The taboo trend behind an STD surge among 'respectable' divorced women in their 40s. A doctor's dinner party confession shocked me: JANA HOCKING
I'm in a doctor's office, holding my uni roommate's hand as she bursts into tears - she's just heard the words every sexually active person dreads.
'Your test results are back… and I'm afraid it's bad news.'
Thankfully, it was treatable with antibiotics, but the diagnosis was still a shock: gonorrhoea. The doctor gave us a sobering lecture afterwards about how much worse it could have been. Some STDs, he warned, don't go away. At least this does.
On the drive home, we talked about how recklessly we rolled the dice during our wild university years. Shared mixed dorms, too much vodka, questionable decisions… It's a rite of passage, but condoms weren't always top of mind.
Ever since that day in 2005, I've been a militant condom advocate.
Seriously, I'd arm-wrestle a man into wearing one at this point. No excuses. And gents, nobody is buying the 'I'm allergic to condoms' performance anymore.
So when a private doctor I met at a dinner party casually mentioned there was another surge in gonorrhoea cases at her clinic in Sydney's well-heeled eastern suburbs, I wasn't surprised.
Then she told me that most of the cases were professional women in their 40s.
Daily Mail columnist Jana Hocking (pictured) reveals the taboo sex act behind a recent surge in STI cases among women in their 40s: cocaine-fuelled sex
Sorry… what?
Come on, ladies, I thought we were smarter than that.
But the more I thought about it, the more it actually made perfect sense.
Apparently, there are two major culprits. The first is divorce.

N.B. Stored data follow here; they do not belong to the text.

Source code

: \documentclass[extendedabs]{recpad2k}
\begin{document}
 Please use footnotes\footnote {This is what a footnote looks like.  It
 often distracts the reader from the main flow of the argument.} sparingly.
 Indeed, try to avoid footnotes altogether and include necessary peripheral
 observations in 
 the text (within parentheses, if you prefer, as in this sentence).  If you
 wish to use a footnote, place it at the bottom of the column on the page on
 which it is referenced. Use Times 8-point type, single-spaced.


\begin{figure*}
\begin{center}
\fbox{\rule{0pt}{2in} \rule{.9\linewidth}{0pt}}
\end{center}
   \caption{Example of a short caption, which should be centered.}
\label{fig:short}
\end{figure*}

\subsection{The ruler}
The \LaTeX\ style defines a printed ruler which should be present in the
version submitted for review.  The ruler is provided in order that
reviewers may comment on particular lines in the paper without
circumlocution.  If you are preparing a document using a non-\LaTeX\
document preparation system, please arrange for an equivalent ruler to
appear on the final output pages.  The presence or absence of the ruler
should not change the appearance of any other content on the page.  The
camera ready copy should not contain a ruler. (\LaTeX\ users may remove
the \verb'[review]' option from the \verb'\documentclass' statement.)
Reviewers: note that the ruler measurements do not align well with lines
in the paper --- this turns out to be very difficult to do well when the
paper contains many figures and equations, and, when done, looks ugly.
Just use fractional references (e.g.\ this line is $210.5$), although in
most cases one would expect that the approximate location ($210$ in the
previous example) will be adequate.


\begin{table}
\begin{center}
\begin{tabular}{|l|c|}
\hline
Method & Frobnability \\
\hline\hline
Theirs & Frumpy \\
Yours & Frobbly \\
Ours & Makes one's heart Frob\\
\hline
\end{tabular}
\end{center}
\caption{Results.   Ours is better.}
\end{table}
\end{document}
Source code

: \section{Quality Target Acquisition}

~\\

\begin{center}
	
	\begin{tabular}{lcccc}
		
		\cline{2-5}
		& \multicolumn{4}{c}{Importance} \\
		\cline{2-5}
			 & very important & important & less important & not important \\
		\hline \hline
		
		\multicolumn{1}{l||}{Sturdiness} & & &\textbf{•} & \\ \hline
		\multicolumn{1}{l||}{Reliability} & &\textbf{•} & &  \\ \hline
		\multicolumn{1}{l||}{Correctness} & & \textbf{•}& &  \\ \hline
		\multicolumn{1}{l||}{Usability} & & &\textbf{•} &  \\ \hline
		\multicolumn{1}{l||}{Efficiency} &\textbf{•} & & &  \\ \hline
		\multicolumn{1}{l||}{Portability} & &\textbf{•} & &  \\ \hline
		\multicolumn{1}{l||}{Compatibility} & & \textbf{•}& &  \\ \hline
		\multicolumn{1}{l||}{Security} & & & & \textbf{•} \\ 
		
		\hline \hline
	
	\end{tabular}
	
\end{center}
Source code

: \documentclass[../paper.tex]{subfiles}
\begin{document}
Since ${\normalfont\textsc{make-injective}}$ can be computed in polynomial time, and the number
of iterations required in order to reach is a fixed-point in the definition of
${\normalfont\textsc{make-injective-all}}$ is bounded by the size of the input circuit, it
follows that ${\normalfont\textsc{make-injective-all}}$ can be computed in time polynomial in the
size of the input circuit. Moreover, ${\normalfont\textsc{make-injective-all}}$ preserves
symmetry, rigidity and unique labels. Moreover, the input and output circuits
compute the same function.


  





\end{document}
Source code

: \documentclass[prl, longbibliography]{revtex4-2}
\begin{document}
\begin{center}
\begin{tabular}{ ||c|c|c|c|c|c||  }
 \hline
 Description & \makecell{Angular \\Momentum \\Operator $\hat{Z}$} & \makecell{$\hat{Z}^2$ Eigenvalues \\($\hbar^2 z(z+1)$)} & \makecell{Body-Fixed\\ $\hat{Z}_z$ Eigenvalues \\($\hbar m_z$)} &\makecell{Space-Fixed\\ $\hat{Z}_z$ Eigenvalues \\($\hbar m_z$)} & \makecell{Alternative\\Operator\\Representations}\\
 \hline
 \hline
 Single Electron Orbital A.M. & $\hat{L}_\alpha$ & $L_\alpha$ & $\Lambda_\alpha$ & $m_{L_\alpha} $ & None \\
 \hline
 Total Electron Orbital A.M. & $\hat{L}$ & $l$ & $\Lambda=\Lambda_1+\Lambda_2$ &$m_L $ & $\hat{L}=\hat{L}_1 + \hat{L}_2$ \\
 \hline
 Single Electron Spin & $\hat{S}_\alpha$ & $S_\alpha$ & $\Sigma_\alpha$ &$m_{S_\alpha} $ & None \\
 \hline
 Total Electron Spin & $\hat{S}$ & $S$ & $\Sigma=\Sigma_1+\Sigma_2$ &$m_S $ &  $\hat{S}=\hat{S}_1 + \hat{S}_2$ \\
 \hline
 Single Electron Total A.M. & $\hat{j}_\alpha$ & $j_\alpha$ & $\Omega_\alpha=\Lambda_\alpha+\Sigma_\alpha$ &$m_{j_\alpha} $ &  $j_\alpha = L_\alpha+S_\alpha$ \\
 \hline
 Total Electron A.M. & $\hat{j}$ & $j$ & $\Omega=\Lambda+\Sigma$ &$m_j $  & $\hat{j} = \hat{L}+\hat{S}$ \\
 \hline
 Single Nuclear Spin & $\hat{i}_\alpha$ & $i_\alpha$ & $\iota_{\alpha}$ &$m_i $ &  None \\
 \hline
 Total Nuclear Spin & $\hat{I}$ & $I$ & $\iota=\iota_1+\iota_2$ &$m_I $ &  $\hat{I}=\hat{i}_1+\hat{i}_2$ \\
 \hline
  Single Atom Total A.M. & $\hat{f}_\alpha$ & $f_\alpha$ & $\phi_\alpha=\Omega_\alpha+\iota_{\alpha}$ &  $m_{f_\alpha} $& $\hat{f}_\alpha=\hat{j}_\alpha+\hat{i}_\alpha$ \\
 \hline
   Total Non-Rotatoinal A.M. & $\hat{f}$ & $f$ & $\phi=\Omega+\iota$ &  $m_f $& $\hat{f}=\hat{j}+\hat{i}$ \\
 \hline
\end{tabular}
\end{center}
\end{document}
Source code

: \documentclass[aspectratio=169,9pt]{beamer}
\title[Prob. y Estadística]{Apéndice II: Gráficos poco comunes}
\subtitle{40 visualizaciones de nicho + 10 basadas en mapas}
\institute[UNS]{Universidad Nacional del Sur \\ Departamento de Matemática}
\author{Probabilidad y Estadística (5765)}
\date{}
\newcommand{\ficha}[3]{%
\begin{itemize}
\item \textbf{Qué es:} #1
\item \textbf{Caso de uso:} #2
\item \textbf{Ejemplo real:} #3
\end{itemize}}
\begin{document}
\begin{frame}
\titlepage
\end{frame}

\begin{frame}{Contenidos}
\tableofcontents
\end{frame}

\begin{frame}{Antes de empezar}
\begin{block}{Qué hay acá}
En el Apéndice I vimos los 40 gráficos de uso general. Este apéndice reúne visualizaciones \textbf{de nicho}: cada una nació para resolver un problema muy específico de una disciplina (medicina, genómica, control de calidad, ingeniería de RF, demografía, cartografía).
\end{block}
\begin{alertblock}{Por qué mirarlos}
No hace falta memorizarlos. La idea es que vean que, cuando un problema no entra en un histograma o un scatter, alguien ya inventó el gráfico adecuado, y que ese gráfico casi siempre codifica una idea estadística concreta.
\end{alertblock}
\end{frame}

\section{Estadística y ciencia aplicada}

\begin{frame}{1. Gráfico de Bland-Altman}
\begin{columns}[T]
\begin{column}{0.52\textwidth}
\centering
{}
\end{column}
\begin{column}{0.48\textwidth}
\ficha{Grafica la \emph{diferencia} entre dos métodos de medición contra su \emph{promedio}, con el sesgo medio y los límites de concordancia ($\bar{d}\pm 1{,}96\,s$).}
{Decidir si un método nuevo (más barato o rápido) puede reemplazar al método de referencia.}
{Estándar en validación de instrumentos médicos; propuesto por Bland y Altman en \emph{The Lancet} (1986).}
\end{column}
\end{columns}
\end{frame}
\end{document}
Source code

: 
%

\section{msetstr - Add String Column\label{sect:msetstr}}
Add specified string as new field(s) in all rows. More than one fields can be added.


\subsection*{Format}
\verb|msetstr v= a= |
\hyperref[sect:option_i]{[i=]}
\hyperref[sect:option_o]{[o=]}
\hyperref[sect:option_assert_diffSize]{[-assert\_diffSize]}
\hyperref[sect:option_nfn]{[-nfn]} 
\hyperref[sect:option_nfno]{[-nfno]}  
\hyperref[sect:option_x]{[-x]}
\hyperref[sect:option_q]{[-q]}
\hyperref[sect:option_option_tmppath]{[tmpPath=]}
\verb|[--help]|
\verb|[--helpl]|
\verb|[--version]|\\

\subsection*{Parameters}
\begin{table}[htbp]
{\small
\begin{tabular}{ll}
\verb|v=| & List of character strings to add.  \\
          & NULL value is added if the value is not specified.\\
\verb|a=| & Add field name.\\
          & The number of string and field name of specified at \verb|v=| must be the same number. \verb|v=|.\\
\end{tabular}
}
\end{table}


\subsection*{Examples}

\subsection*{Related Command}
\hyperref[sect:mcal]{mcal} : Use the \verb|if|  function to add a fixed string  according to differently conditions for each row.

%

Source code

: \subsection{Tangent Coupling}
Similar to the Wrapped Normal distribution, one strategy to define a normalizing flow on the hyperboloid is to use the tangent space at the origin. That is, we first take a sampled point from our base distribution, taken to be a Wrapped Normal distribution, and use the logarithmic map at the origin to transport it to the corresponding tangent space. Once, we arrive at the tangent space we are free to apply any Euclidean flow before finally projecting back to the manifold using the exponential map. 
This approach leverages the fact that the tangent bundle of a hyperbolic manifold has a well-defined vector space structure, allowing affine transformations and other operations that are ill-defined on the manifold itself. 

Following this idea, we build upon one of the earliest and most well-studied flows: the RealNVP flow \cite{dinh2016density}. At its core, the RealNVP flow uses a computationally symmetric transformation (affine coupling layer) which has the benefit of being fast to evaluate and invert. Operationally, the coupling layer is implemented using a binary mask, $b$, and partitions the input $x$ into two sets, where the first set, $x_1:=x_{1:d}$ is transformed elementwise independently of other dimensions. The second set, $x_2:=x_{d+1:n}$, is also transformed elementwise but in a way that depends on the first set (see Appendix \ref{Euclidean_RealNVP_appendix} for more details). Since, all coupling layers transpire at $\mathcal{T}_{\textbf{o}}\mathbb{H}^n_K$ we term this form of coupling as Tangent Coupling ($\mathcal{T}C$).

After years in long-term relationships where condoms were no longer part of the equation, many women simply aren't thinking about them anymore once they re-enter the dating scene.
And the second?
Cocaine.
According to my doctor friend, the powdery little party favour tends to make people two things: horny and reckless. It's a dangerous combination.
Jana writes that divorced women are being drawn into the hedonistic lives of younger men, encouraging them to take sexual risks they might otherwise be averse to (stock image)
There's another layer to this that I know many of my divorced girlfriends would be slightly horrified to admit out loud.
These women are suddenly dating younger men and embracing their cougar era, often getting pulled into social scenes they missed the first time around while they were busy raising children and packing lunches.
While everyone else was experimenting in their 20s, they were building families.
Now the kids are at Dad's for the weekend and they're back out in the world with dating apps, disposable income, and newfound freedom.
Oh, and occasionally a 32-year-old boyfriend named Jake introducing them to cocaine in a Bondi bathroom.
For many women, it's their first time trying it.
The downsides are obvious: divorcees are being drawn into the hedonistic lives of younger men, encouraging them to take sexual risks they might otherwise be averse to. The consequences can be awful.
And the problem with cocaine specifically is that it has an annoying habit of convincing people they're invincible. Financially. Socially. Sexually.
Condoms suddenly start feeling very 'optional' when you're a few lines deep and feeling spiritually connected to a man named Darren you met 90 minutes earlier.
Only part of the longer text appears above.